He was arrested several times between late 1948 and in 1956 for his opposition to the One Unit scheme. The government attempted in 1958 to reconcile with him and offered him a Ministry in the government, after the assassination of his brother, he however refused. He remained in prison till 1957 only to be re-arrested in 1958 until an illness in 1964 allowed for his release.
In 1962, Bacha Khan was named an "Amnesty International Prisoner of the Year". Amnesty's statement about him said, "His Example symbolizes the suffering of upward of a million people all over the world who are prisoners of conscience."
In September 1964, the Pakistani authorities allowed him to go to United Kingdom for treatment. During winter his Doctor advised him to go to United States. He then went into exile to Afghanistan, he returned from exile in December 1972 to a popular response, following the establishment of National Awami Party provincial government in North West Frontier Province and Balochistan.
Bacha Khan was listed as one of 26 men who changed the world in a recent children's book published in the United States. He also wrote an autobiography (1969), and has been the subject of biographies by Eknath Easwaran (see article) and Rajmohan Gandhi (see "References" section, below). His philosophy of Islamic pacificism was recognised by US Secretary of State Hillary Clinton, in a speech to American Muslims.
He was arrested by Prime Minister Zulfiqar Ali Bhutto's government at Multan in November 1973 and described Bhuttos government as "the worst kind of dictatorship".
In Richard Attenborough's 1982 epic Gandhi, Bacha Khan was portrayed by Dilsher Singh.
In 1984, increasingly withdrawing from politics he was nominated for the Nobel Peace Prize. He visited India and participated in the centennial celebrations of the Indian National Congress in 1985; he was awarded the Jawaharlal Nehru Award for International Understanding in 1967 and later Bharat Ratna, India's highest civilian award, in 1987.

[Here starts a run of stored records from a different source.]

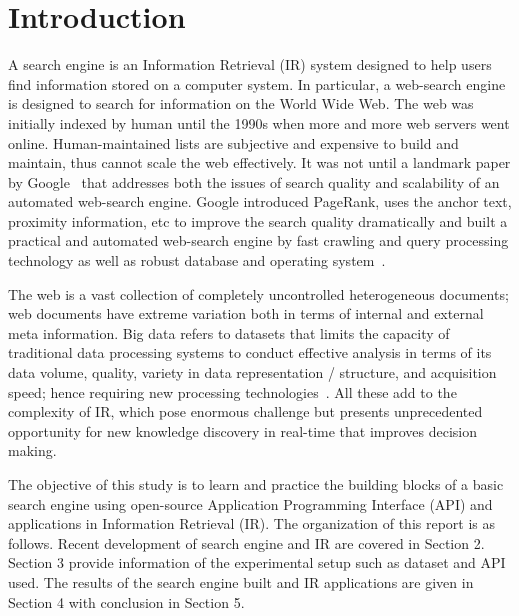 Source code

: \documentclass{sig-alternate-05-2015}
\begin{document}

%
%

%
%
\printccsdesc



\section{Introduction}
A search engine is an Information Retrieval (IR) system designed to help users find information stored on a computer system. In particular, a web-search engine is designed to search for information on the World Wide Web. The web was initially indexed by human until the 1990s when more and more web servers went online. Human-maintained lists are subjective and expensive to build and maintain, thus cannot scale the web effectively. It was not until a landmark paper by Google~\cite{Brin2012} that addresses both the issues of search quality and scalability of an automated web-search engine. Google introduced PageRank, uses the anchor text, proximity information, etc to improve the search quality dramatically and built a practical and automated web-search engine by fast crawling and query processing technology as well as robust database and operating system~\cite{Brin2012}.  

The web is a vast collection of completely uncontrolled heterogeneous documents; web documents have extreme variation both in terms of internal and external meta information. Big data refers to datasets that limits the capacity of traditional data processing systems to conduct effective analysis in terms of its data volume, quality, variety in data representation / structure, and acquisition speed; hence requiring new processing technologies~\cite{Chen2014}. All these add to the complexity of IR, which pose enormous challenge but presents unprecedented opportunity for new knowledge discovery in real-time that improves decision making. 

The objective of this study is to learn and practice the building blocks of a basic search engine using open-source Application Programming Interface (API) and applications in Information Retrieval (IR). The organization of this report is as follows. Recent development of search engine and IR are covered in Section 2. Section 3 provide information of the experimental setup such as dataset and API used. The results of the search engine built and IR applications are given in Section 4 with conclusion in Section 5.
\end{document}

Bacha Khan died in Peshawar under house arrest in 1988 and was buried in his house at Jalalabad, Afghanistan, and over 200,000 mourners attended the funeral, including the Afghan President Mohammad Najibullah. This was a symbolic move by Bacha Khan, as this would allow his dream of Pashtun unification to live even after his death. The then Indian Prime Minister Rajiv Gandhi had gone to Peshawar, to pay his tributes to Bacha Khan in spite of the fact that General Zia ul-Haq had tried to stall his attendance citing security reasons, also the Indian government declared a five-day period of mourning in his honour.
In 2008, a documentary, titled The Frontier Gandhi: Badshah Khan, a Torch for Peace, by filmmaker and Writer T.C. McLuhan, premiered in New York. The film received the 2009 award for Best Documentary Film at the Middle East International Film Festival (see film page).